++++ Supplied material ++++
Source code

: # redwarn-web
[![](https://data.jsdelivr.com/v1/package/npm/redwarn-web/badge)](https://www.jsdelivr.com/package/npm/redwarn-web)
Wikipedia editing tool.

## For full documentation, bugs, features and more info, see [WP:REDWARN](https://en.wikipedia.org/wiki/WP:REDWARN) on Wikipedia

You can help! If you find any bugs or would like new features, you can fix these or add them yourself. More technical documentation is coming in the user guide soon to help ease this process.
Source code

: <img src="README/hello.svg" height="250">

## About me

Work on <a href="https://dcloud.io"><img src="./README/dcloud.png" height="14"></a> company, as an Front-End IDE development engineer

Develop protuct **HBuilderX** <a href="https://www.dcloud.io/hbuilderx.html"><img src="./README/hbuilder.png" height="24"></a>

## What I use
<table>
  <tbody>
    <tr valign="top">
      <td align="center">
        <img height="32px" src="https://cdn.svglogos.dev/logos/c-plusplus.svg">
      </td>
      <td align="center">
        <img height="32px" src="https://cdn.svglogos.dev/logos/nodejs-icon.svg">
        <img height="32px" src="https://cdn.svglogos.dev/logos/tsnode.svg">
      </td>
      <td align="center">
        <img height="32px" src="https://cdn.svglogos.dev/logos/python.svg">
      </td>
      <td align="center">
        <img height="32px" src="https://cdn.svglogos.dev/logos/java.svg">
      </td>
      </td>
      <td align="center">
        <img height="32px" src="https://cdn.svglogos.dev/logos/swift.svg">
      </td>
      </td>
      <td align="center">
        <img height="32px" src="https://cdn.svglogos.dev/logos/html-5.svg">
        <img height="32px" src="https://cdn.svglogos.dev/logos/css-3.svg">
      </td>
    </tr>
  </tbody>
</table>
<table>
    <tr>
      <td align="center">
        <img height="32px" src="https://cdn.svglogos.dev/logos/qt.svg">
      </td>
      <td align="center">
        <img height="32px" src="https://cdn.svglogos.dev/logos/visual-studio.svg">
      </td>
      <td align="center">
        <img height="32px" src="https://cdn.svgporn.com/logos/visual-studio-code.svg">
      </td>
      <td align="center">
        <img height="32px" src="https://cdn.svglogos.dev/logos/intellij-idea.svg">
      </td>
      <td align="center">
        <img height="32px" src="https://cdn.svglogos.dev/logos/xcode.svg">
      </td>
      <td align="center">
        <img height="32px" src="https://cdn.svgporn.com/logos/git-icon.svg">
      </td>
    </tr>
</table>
++++
++++ Supplied material ++++
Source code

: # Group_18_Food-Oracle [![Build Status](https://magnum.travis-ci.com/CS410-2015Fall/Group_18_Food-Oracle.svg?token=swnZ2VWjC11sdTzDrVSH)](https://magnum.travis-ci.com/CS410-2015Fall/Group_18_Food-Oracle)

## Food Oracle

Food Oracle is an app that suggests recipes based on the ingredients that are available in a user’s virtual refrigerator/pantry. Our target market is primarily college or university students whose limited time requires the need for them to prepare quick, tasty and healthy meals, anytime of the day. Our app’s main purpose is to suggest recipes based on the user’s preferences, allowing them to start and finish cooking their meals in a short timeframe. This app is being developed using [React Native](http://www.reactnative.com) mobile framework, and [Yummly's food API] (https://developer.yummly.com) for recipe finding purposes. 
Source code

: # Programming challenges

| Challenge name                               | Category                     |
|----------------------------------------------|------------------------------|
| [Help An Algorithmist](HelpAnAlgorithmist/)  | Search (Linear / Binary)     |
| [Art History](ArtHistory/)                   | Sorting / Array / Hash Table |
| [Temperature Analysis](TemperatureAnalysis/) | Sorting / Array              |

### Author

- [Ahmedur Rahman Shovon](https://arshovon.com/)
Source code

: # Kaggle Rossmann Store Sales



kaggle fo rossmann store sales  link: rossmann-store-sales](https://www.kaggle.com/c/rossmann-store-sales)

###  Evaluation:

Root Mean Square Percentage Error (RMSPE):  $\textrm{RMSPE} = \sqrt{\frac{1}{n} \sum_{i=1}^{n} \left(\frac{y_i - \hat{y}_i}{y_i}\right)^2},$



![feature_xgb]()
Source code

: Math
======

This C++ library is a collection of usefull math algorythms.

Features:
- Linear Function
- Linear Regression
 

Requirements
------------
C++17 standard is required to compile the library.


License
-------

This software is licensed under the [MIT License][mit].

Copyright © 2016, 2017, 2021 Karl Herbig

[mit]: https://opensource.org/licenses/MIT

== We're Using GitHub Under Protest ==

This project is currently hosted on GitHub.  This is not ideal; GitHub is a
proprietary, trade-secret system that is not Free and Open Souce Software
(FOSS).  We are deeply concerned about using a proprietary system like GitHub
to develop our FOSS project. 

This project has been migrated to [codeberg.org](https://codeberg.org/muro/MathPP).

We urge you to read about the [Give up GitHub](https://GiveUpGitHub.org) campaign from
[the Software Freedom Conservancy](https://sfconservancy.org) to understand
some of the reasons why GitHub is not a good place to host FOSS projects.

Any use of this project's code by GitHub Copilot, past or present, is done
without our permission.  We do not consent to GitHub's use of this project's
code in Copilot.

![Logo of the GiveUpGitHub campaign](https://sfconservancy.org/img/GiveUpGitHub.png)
++++
* **What is required**: Referring to the material above, set down exactly the lines between the line with "code in Copilot." and the line with "of the GiveUpGitHub", inclusive, and no other lines.

* **Exercise result**:
code in Copilot.

![Logo of the GiveUpGitHub campaign](https://sfconservancy.org/img/GiveUpGitHub.png)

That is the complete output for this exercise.